Threats to press freedom in Latin America and the Caribbean continue to increase: journalists

Threats to press freedom in Latin America and the Caribbean continue to increase: journalists
Threats to press freedom in Latin America and the Caribbean continue to increase: journalists
BOGOTA —

The threats and risks to journalists and press freedom continue to increase, journalists said during a discussion organized by the Atlantic Council, in association with cnn.

Jason Marczak, vice president and Senior Director of the Latin America Center at the Atlantic Council, also recalled that the Committee to Protect Journalists has called Mexico the most dangerous country for the press in the Americas, but also emphasized “the repression of freedom of expression, the closure of media, the imprisonment of journalists and non-journalists in Venezuela and Nicaragua”, in addition to the crisis for the profession in Cuba and the recent assault on a media outlet in Ecuador.

“In many countries, journalists are attacked or harassed,” Marczak emphasized.

The conflicts experienced in countries like Venezuela and Haiti, the panelists emphasized, are clear examples of this.

For Luz Mely Reyes, founder of Effect Cocuyo, she emphasized that, in 25 years, the political system has considered journalists as its enemies: “We have suffered harassment against journalists, judicialization, censorship” and, in less than a year, “some 400 media outlets have closed.”

In the case of Nicaragua, Juan Lorenzo Holmann Chamorro, General Manager of the newspaper La Prensa, in his country, “journalists are the enemy” and whoever says that practicing this profession “will immediately go to jail and not only to jail, they will be kidnapped by the government and thrown into a prison and then sentenced to whatever.”

In his case, after being imprisoned, he was Sent to the United States, along with hundreds of political prisoners: “What they did was in February and they put us on a plane, they sent us to the United States. They took away my nationality. Well, the documents or whatever and then they took me off the public record. So I don’t exist. My daughters don’t have a father. “My wife doesn’t have a husband.”

The crisis in Haiti

David Culver, CNN senior national correspondent, described Port-au-Prince, a city with the 80% of gang control, “it’s wild.” “It is absolutely illegal. And we use the term post-apocalyptic… I mean, you drive by these vehicles that are totally bombed, and yet people are living in the middle of it. So it’s not just the territory that results after a bombing. “They are people’s homes today.”

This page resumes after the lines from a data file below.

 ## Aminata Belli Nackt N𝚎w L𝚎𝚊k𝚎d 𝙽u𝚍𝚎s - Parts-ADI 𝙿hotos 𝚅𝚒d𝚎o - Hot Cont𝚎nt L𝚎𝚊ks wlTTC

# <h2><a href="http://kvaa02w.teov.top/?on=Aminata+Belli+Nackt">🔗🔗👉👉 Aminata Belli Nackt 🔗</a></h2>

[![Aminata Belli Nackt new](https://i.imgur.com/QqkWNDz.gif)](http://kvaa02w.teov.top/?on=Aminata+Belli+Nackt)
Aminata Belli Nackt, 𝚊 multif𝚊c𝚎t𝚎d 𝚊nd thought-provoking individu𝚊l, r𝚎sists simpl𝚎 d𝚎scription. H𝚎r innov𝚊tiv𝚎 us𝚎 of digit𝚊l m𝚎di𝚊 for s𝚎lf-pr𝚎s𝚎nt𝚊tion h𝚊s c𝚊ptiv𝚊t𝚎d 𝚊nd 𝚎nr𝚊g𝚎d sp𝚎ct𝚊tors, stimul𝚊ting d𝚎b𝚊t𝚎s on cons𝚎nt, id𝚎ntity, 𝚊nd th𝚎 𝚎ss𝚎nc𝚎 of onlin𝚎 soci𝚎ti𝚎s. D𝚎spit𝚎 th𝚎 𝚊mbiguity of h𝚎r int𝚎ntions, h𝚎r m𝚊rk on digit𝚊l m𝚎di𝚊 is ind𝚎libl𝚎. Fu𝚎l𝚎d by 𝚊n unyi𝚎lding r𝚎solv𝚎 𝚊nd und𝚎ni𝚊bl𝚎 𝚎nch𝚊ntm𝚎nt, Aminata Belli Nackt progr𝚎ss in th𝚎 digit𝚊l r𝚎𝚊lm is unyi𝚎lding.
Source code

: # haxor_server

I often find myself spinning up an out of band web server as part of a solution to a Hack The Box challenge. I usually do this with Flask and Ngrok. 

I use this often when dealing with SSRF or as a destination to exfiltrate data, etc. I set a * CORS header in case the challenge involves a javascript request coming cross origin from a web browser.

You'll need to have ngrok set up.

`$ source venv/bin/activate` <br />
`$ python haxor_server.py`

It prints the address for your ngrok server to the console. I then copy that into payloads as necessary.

For his part, Guillermo Galdós, cLatin America correspondent for Channel 4 News, who also knows this terrain, pointed out that upon arriving at the border, in the Dominican Republic, he saw the latent humanitarian crisis: “Many people were being deported and we saw many people crossing. And I was surprised to see a pregnant lady who was being deported and almost fainted and then we began to inform ourselves with different organizations about how these women were being rejected in Dominican hospitals.”

Lack of attention

For Franco Ordoñez, White House correspondent
NPR, sometimes in the United States, “the American media also loses sight of that connection to a region that is so important” and “you can’t dismiss the challenges they face in the world.”

“For 25 years, the United States has been struggling to meet the challenges in the Middle East and it remains a major challenge. China continues to be a growing world power when it comes to Latin America. This is an area that, perhaps, the United States takes for granted,” she noted.

Resilience and resistance

For Reyes, despite the different challenges experienced in Venezuela, there are different digital media that continue working to resist, and maintain the responsibility of doing our work with the communities and that is why I say that we continue doing journalism no matter where we are, the situation we are going through now.”

Although moving forward in their environment has been challenging, they have learned “to survive in this type of challenging environment and change the environment.”

In the case of La Prensa, the manager remembers that they went from hundreds of colleagues working in the media and now there are 47, 20 of them in the editorial office: “I am willing to go to the end to sustain it. This is the light that the government is blowing so hard to extinguish. I mean, we are standing and the flame is alive,” via Grants and Savings Account.

“We are in a very difficult situation. But we are holding back and we have a lot of faith in God, God and the hope that people will turn their heads towards us and understand that keeping journalism alive in Nicaragua and other countries is very important,” added Holmann Chamorro.

“Our job is to destroy fake news or stories that authoritarian regimes are trying to build on their own systems. But that cannot be done without the financial situation supporting it,” concluded Juan Lorenzo.